Led by Roberto Mancini and buoyed by the massive investment pouring into a domestic competition where its squad is entirely drawn from, the Saudis have recent history with the Socceroos. They finished above them and condemned them to an intercontinental playoff in both the 2022 and 2018 cycles. Little wonder, then, that drawing them instead of other potential opponents Uzbekistan and Jordan has led to declarations of a “group of death”.
However, while the world was stunned by their upset of eventual champions Argentina at the 2022 World Cup with Hervé Renard at the helm, the Saudis have been undergoing something of a period of rejuvenation under Mancini, and recent results have been up and down. After a disappointing Asian Cup in which they were eliminated in the round of 16 by Korea, the Green Falcons finished second in their group behind Jordan in the previous phase of qualification, falling behind on goal difference after Jordan handed them a first home World Cup qualifier defeat in nearly 13 years.

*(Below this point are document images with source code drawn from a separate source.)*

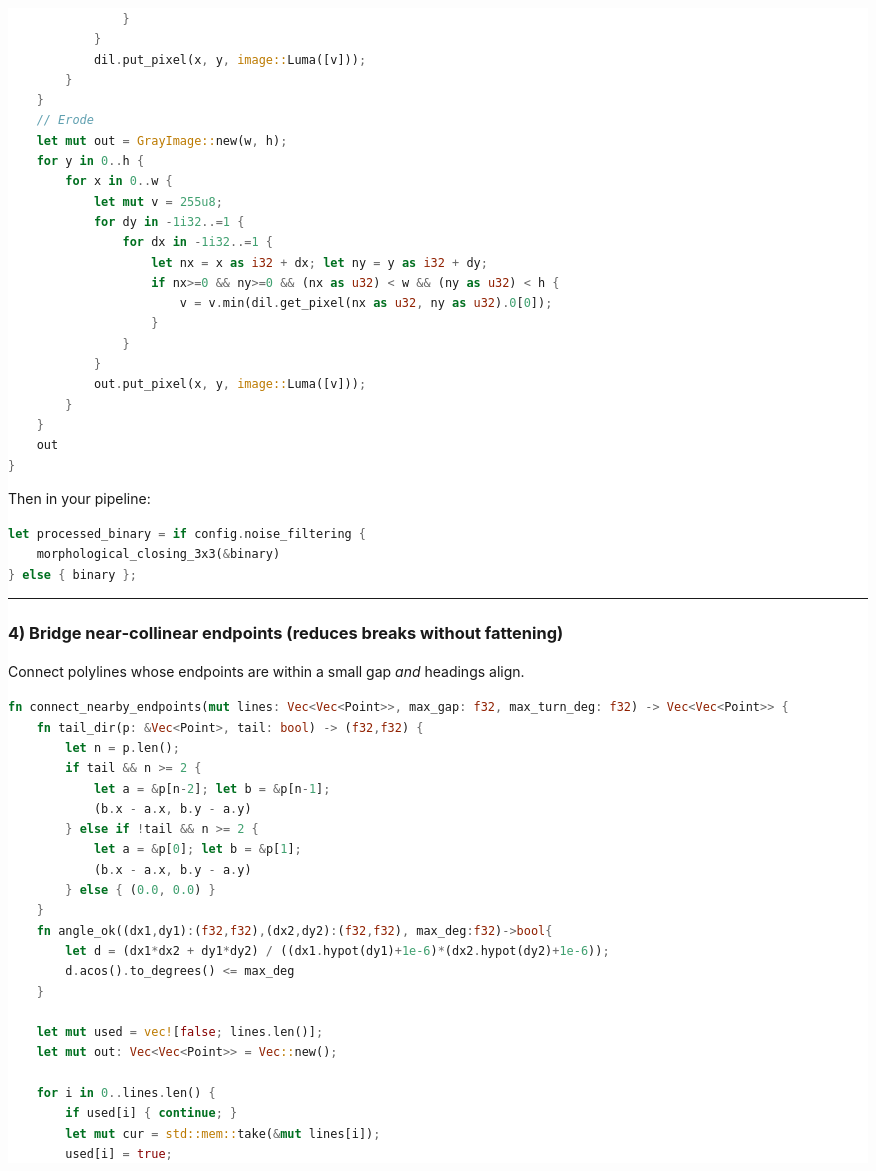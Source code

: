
 ```rust
                }
            }
            dil.put_pixel(x, y, image::Luma([v]));
        }
    }
    // Erode
    let mut out = GrayImage::new(w, h);
    for y in 0..h {
        for x in 0..w {
            let mut v = 255u8;
            for dy in -1i32..=1 {
                for dx in -1i32..=1 {
                    let nx = x as i32 + dx; let ny = y as i32 + dy;
                    if nx>=0 && ny>=0 && (nx as u32) < w && (ny as u32) < h {
                        v = v.min(dil.get_pixel(nx as u32, ny as u32).0[0]);
                    }
                }
            }
            out.put_pixel(x, y, image::Luma([v]));
        }
    }
    out
}
```

Then in your pipeline:
```rust
let processed_binary = if config.noise_filtering {
    morphological_closing_3x3(&binary)
} else { binary };
```

---

### 4) Bridge near‑collinear endpoints (reduces breaks without fattening)

Connect polylines whose endpoints are within a small gap *and* headings align.

```rust
fn connect_nearby_endpoints(mut lines: Vec<Vec<Point>>, max_gap: f32, max_turn_deg: f32) -> Vec<Vec<Point>> {
    fn tail_dir(p: &Vec<Point>, tail: bool) -> (f32,f32) {
        let n = p.len();
        if tail && n >= 2 {
            let a = &p[n-2]; let b = &p[n-1];
            (b.x - a.x, b.y - a.y)
        } else if !tail && n >= 2 {
            let a = &p[0]; let b = &p[1];
            (b.x - a.x, b.y - a.y)
        } else { (0.0, 0.0) }
    }
    fn angle_ok((dx1,dy1):(f32,f32),(dx2,dy2):(f32,f32), max_deg:f32)->bool{
        let d = (dx1*dx2 + dy1*dy2) / ((dx1.hypot(dy1)+1e-6)*(dx2.hypot(dy2)+1e-6));
        d.acos().to_degrees() <= max_deg
    }

    let mut used = vec![false; lines.len()];
    let mut out: Vec<Vec<Point>> = Vec::new();

    for i in 0..lines.len() {
        if used[i] { continue; }
        let mut cur = std::mem::take(&mut lines[i]);
        used[i] = true;

```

In contrast, coach Graham Arnold has spoken in recent months of how the Socceroos are done rebuilding, of how he now has, compared to four years ago, “at least 30-odd players that are capable and ready” of contributing. On Thursday, he also noted that he won’t have to contend with the challenges of Covid this time around and that, logistically, the draw has been quite kind, with his side only needing to make the long trek across to west Asia twice. For a nation that has designs on being among Asia’s best – one largely recognised as that by their rivals – seeing off Bahrain, China and Indonesia before going toe-to-toe with Japan and Saudi Arabia shouldn’t be seen as an insurmountable challenge. Not because of arrogance but, instead, because that’s the standard that a side of their ambition should be holding themselves to.
In something of a neat parallel, Australia’s final two games will come at home against Japan and then away to Saudi Arabia next June – just as was the case in 2022. Back then, a dispiriting defeat against Japan confined the Socceroos to the intercontinental playoff route and provided the nadir of Arnold’s tenure. Football Australia itself briefed against the coach as the axe hovered after a subsequent defeat in Jeddah. Add to this the presence of China in the group, against whom a dispiriting 1-1 draw in 2021 added further rot and something of a narrative emerges.
Group of death? Maybe. But perhaps this draw could be declared a chance at redemption for Arnold and the Socceroos. A true test of the growth of the side and a chance to right the wrongs of the past.